New variants of COVID-19 has been found in several states throughout the United States, with more than 130 cases reported in New York as of Feb. 25.
The most dominant strain in the state, with 136 reported cases, is known as the B.1.1.7 variant or VOC 202012/01. It was originally reported in the United Kingdom in Dec. 2020, and is estimated to have emerged three months earlier. It became the predominant variant in March, with more than 1,000 cases reported in the U.S and more than 7,000 around the world.
A second strain, a variant emerging from South Africa known as B.1.351, has had its second confirmed case in New York as of Feb 25.
B.1.1.7 is characterized an increase of transmissibility by almost 50% and the possibility of increasing the risk of death, although more studies are needed to confirm this. Alternate new strains, including B.1.351, share a mutation with B.1.1.7 that reportedly help it to spread faster. Although it is unknown whether the B.1.351 strain impacts virus severity, evidence suggest it could impact antibody neutralization.

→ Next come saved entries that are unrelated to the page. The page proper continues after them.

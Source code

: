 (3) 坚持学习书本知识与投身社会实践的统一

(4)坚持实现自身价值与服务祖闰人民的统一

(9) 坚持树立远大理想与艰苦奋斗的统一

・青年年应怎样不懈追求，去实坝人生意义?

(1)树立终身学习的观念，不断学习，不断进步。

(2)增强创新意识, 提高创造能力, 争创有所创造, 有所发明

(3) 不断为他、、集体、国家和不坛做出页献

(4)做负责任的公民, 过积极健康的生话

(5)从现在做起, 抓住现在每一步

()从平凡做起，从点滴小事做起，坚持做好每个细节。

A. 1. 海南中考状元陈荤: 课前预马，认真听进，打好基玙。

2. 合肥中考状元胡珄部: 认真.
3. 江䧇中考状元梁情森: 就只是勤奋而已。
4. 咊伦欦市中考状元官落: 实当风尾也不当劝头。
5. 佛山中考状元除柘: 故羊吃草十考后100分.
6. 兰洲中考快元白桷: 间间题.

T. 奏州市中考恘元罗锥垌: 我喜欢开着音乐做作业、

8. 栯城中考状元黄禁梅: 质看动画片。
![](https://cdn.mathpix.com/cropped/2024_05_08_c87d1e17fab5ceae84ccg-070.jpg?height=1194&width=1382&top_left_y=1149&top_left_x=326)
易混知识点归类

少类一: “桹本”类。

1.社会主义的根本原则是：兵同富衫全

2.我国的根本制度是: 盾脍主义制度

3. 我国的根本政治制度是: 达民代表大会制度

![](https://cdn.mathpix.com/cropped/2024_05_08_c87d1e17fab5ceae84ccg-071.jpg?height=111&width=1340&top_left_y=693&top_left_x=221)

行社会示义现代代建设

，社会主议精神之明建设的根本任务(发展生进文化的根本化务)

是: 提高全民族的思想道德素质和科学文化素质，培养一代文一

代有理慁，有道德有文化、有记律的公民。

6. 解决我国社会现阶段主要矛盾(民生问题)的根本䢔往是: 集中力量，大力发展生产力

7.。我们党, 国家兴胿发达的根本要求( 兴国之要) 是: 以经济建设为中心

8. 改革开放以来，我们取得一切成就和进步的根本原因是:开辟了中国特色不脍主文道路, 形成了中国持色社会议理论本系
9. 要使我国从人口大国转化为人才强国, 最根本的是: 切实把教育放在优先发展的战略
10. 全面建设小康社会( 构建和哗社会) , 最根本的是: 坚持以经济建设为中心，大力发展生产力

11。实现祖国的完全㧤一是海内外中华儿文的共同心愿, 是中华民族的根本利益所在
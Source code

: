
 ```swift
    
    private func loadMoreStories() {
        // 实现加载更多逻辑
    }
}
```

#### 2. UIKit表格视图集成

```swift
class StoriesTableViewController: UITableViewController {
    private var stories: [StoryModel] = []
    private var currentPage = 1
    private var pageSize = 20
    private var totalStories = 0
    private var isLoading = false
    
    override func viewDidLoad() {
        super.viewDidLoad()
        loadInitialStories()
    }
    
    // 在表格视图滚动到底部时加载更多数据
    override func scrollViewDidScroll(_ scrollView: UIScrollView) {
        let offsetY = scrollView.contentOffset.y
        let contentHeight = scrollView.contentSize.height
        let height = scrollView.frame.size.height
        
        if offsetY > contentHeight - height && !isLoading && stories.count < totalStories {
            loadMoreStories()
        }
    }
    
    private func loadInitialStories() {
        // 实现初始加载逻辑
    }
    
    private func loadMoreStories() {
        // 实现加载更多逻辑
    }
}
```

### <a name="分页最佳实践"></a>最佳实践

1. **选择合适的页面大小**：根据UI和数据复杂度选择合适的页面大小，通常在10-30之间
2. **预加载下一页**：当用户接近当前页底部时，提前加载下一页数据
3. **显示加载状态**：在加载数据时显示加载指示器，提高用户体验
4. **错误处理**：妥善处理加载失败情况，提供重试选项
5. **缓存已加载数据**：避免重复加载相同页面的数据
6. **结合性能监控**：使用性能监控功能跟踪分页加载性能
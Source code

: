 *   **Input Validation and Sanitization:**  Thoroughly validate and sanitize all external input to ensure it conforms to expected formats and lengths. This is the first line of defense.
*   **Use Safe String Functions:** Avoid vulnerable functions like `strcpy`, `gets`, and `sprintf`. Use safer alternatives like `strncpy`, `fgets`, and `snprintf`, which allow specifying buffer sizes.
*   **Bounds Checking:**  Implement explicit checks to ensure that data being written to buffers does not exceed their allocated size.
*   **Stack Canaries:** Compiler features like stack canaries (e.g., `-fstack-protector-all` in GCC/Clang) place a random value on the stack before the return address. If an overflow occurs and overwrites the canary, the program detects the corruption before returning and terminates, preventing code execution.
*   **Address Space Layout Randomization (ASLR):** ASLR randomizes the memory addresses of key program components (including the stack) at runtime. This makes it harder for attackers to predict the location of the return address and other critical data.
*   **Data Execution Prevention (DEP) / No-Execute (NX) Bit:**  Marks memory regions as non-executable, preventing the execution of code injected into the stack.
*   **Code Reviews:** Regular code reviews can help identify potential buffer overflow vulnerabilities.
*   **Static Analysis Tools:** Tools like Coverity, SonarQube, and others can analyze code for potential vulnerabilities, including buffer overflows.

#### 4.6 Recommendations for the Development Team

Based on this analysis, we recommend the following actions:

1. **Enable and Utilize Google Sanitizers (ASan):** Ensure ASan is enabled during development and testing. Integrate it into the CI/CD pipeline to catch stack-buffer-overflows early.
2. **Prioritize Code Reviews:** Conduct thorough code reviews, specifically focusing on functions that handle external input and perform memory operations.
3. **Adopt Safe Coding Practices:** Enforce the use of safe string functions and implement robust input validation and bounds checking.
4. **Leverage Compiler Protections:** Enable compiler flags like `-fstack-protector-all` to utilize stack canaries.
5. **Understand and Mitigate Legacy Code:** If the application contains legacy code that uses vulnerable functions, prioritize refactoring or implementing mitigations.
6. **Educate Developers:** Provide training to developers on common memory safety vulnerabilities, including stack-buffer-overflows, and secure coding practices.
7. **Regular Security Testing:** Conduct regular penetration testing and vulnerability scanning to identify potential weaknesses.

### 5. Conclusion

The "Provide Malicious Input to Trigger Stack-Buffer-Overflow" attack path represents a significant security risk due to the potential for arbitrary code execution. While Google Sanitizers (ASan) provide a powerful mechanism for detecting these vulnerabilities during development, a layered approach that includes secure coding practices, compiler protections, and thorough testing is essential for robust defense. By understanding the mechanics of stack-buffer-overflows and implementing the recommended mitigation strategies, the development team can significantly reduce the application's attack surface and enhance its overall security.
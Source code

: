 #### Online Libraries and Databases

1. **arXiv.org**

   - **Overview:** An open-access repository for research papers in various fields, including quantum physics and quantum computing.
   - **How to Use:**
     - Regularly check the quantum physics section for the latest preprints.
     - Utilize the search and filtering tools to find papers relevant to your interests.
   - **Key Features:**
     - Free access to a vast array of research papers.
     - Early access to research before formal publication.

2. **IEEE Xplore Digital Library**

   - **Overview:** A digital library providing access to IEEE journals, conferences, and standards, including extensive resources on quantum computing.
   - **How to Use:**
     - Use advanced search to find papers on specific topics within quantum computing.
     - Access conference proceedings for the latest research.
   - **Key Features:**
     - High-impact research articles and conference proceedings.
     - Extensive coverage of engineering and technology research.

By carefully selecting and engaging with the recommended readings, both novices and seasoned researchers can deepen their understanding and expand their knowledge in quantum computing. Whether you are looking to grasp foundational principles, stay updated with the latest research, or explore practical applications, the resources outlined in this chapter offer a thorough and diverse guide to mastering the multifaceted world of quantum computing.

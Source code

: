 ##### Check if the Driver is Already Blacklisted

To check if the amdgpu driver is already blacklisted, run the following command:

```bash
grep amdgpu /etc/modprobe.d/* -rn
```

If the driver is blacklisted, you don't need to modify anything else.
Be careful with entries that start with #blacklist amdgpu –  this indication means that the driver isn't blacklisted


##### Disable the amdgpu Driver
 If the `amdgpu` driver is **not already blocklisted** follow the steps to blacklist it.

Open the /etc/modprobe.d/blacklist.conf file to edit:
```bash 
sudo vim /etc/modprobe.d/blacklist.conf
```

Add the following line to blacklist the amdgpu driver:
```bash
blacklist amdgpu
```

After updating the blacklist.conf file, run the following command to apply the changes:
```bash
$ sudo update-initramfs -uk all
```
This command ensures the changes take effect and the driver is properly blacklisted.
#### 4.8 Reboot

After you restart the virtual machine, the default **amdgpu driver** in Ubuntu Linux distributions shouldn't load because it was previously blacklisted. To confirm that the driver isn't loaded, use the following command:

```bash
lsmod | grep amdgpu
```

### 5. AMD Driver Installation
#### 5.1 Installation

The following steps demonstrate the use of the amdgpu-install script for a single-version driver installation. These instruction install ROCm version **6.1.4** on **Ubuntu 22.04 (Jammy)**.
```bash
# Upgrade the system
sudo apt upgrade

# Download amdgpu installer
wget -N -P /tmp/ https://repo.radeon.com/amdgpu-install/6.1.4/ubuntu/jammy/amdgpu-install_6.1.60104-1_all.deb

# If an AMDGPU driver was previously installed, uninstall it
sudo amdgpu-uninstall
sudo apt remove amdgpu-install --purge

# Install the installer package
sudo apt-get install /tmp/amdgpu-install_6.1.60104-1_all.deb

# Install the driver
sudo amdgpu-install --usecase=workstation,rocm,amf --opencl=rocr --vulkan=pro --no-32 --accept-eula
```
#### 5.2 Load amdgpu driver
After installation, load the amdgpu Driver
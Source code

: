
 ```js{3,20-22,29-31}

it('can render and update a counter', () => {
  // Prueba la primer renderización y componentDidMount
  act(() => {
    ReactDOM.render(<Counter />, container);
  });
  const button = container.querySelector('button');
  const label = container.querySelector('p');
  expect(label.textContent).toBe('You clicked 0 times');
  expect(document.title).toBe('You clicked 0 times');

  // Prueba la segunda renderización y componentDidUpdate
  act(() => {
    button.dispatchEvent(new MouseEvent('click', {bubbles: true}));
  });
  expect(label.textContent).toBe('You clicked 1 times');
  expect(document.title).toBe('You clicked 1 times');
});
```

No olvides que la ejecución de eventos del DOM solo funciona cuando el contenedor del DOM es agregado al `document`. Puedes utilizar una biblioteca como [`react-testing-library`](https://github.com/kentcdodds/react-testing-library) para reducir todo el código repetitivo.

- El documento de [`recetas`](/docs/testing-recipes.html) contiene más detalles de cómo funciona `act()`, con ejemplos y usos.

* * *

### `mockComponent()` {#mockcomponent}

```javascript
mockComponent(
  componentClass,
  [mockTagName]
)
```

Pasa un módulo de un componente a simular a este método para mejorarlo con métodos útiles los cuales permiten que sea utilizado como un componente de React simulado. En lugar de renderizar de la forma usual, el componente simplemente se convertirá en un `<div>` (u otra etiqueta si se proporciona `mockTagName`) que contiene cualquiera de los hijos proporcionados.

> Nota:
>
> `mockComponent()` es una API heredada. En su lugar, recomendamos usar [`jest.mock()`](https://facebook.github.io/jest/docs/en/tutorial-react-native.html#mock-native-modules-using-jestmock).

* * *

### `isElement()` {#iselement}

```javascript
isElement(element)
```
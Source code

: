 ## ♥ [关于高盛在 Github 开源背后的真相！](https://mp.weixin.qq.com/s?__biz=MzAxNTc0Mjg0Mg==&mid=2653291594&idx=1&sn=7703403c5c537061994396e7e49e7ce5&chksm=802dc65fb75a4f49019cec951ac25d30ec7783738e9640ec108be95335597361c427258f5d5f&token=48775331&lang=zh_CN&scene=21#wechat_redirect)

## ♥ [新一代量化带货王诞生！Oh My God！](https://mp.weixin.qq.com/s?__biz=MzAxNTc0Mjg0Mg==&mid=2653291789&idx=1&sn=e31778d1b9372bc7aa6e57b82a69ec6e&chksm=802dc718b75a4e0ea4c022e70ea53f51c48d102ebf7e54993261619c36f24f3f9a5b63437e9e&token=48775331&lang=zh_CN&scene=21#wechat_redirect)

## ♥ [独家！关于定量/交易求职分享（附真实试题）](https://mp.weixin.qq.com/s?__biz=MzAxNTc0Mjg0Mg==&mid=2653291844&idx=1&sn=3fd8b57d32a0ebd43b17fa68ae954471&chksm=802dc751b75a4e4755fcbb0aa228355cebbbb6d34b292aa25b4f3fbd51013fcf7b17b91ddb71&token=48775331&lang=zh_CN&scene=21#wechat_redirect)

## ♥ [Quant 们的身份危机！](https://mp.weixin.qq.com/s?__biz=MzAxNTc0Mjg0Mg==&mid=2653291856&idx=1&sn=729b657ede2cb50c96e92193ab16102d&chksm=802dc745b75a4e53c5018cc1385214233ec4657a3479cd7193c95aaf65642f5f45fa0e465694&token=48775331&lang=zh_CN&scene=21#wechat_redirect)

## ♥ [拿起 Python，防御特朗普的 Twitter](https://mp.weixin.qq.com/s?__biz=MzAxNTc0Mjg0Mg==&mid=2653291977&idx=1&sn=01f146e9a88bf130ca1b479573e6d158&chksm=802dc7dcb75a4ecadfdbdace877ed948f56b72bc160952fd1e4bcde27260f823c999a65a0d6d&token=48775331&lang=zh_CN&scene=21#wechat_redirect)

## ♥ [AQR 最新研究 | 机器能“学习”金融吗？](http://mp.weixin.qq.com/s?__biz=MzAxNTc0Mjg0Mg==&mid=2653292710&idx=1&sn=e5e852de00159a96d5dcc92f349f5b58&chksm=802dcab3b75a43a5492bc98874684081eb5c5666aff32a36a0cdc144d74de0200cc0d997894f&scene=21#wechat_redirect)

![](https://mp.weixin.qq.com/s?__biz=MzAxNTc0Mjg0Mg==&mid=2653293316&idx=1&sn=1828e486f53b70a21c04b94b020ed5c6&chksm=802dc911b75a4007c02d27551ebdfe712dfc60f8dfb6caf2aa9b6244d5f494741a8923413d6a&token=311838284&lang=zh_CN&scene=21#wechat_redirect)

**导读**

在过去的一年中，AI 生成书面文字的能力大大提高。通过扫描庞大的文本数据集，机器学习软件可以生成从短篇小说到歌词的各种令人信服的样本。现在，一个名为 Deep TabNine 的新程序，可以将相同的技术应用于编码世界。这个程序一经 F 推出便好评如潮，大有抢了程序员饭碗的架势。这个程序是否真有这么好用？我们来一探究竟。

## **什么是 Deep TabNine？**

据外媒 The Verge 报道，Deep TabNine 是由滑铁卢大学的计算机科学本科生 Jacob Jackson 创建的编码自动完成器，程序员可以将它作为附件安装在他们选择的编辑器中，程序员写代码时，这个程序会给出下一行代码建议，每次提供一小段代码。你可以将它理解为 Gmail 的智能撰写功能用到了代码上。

“The U.K. strain is here, it is real, and the Usain Bolt-like speed through which it spreads is nothing short of frightening,” New York Governor Cuomo said during a Jan. 9 announcement of three new variant cases at the time.
The Centers for Disease Control and Prevention (CDC) is actively tracking variant cases through genomic surveillance, primarily through the National SARS-CoV-2 Strain Surveillance (NS3) system. NS3 takes samples provided by state health departments and similar agencies to properly characterize and evaluate emerging cases in the US. The system was scaled up in late January and now processes 750 samples weekly.
The NS3 system requires biweekly reports from state public laboratories. This includes providing confirmed, de identified and diagnostic specimens, as well as standardized metadata on a selection of five COVID-19 cases.
New York saw a spike in hospitalizations in January. New York City, the Mid Hudson area and Long Island are the leading regions in COVID-19 infection rates, each with more than 4% of tested persons receiving positive results.